> Your objective:
What you need to do is retype every entry exactly as written.
>>>
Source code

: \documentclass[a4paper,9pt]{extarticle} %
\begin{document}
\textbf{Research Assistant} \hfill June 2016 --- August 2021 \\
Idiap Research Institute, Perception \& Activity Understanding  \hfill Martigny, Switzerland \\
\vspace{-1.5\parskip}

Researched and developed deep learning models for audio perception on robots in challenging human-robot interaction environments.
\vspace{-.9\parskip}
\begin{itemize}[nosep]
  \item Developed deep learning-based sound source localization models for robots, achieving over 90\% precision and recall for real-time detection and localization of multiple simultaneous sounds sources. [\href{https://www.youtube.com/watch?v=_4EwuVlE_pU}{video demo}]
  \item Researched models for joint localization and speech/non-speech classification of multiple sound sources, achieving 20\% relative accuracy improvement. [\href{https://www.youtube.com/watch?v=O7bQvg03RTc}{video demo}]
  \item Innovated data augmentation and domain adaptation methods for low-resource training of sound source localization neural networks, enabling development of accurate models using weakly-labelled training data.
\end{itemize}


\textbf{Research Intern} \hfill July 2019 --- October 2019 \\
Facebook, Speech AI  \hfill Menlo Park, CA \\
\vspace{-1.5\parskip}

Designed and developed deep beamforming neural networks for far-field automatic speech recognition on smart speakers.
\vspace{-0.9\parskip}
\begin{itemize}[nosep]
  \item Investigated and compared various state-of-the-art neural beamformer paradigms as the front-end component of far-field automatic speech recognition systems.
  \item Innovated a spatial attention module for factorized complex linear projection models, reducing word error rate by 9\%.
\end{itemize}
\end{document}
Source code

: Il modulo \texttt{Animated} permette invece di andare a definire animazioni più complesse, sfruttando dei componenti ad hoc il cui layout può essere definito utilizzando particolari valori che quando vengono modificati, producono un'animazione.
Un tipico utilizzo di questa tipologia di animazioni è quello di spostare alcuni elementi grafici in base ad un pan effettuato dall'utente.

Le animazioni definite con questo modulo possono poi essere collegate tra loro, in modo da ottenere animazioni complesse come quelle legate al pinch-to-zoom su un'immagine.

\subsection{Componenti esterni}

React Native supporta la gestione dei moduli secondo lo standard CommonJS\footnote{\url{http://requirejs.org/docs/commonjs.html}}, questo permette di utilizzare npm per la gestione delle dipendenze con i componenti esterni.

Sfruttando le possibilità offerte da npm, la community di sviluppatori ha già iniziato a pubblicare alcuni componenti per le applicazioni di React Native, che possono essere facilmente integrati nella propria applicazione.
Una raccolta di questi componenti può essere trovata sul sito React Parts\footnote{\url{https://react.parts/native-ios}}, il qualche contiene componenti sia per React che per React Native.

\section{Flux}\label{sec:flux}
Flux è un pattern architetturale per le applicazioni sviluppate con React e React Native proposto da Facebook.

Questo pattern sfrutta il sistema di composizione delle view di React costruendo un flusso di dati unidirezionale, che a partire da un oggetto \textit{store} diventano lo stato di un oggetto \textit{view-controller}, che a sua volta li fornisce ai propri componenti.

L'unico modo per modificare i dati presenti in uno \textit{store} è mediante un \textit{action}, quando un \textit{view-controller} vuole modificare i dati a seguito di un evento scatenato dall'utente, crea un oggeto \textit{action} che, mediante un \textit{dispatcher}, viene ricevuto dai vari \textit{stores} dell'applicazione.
<<<
> Task response:
Source code

: \documentclass[a4paper,9pt]{extarticle} %
\begin{document}
\textbf{Research Assistant} \hfill June 2016 --- August 2021 \\
Idiap Research Institute, Perception \& Activity Understanding  \hfill Martigny, Switzerland \\
\vspace{-1.5\parskip}

Researched and developed deep learning models for audio perception on robots in challenging human-robot interaction environments.
\vspace{-.9\parskip}
\begin{itemize}[nosep]
  \item Developed deep learning-based sound source localization models for robots, achieving over 90\% precision and recall for real-time detection and localization of multiple simultaneous sounds sources. [\href{https://www.youtube.com/watch?v=_4EwuVlE_pU}{video demo}]
  \item Researched models for joint localization and speech/non-speech classification of multiple sound sources, achieving 20\% relative accuracy improvement. [\href{https://www.youtube.com/watch?v=O7bQvg03RTc}{video demo}]
  \item Innovated data augmentation and domain adaptation methods for low-resource training of sound source localization neural networks, enabling development of accurate models using weakly-labelled training data.
\end{itemize}


\textbf{Research Intern} \hfill July 2019 --- October 2019 \\
Facebook, Speech AI  \hfill Menlo Park, CA \\
\vspace{-1.5\parskip}

Designed and developed deep beamforming neural networks for far-field automatic speech recognition on smart speakers.
\vspace{-0.9\parskip}
\begin{itemize}[nosep]
  \item Investigated and compared various state-of-the-art neural beamformer paradigms as the front-end component of far-field automatic speech recognition systems.
  \item Innovated a spatial attention module for factorized complex linear projection models, reducing word error rate by 9\%.
\end{itemize}
\end{document}
Source code

: Il modulo \texttt{Animated} permette invece di andare a definire animazioni più complesse, sfruttando dei componenti ad hoc il cui layout può essere definito utilizzando particolari valori che quando vengono modificati, producono un'animazione.
Un tipico utilizzo di questa tipologia di animazioni è quello di spostare alcuni elementi grafici in base ad un pan effettuato dall'utente.

Le animazioni definite con questo modulo possono poi essere collegate tra loro, in modo da ottenere animazioni complesse come quelle legate al pinch-to-zoom su un'immagine.

\subsection{Componenti esterni}

React Native supporta la gestione dei moduli secondo lo standard CommonJS\footnote{\url{http://requirejs.org/docs/commonjs.html}}, questo permette di utilizzare npm per la gestione delle dipendenze con i componenti esterni.

Sfruttando le possibilità offerte da npm, la community di sviluppatori ha già iniziato a pubblicare alcuni componenti per le applicazioni di React Native, che possono essere facilmente integrati nella propria applicazione.
Una raccolta di questi componenti può essere trovata sul sito React Parts\footnote{\url{https://react.parts/native-ios}}, il qualche contiene componenti sia per React che per React Native.

\section{Flux}\label{sec:flux}
Flux è un pattern architetturale per le applicazioni sviluppate con React e React Native proposto da Facebook.

Questo pattern sfrutta il sistema di composizione delle view di React costruendo un flusso di dati unidirezionale, che a partire da un oggetto \textit{store} diventano lo stato di un oggetto \textit{view-controller}, che a sua volta li fornisce ai propri componenti.

L'unico modo per modificare i dati presenti in uno \textit{store} è mediante un \textit{action}, quando un \textit{view-controller} vuole modificare i dati a seguito di un evento scatenato dall'utente, crea un oggeto \textit{action} che, mediante un \textit{dispatcher}, viene ricevuto dai vari \textit{stores} dell'applicazione.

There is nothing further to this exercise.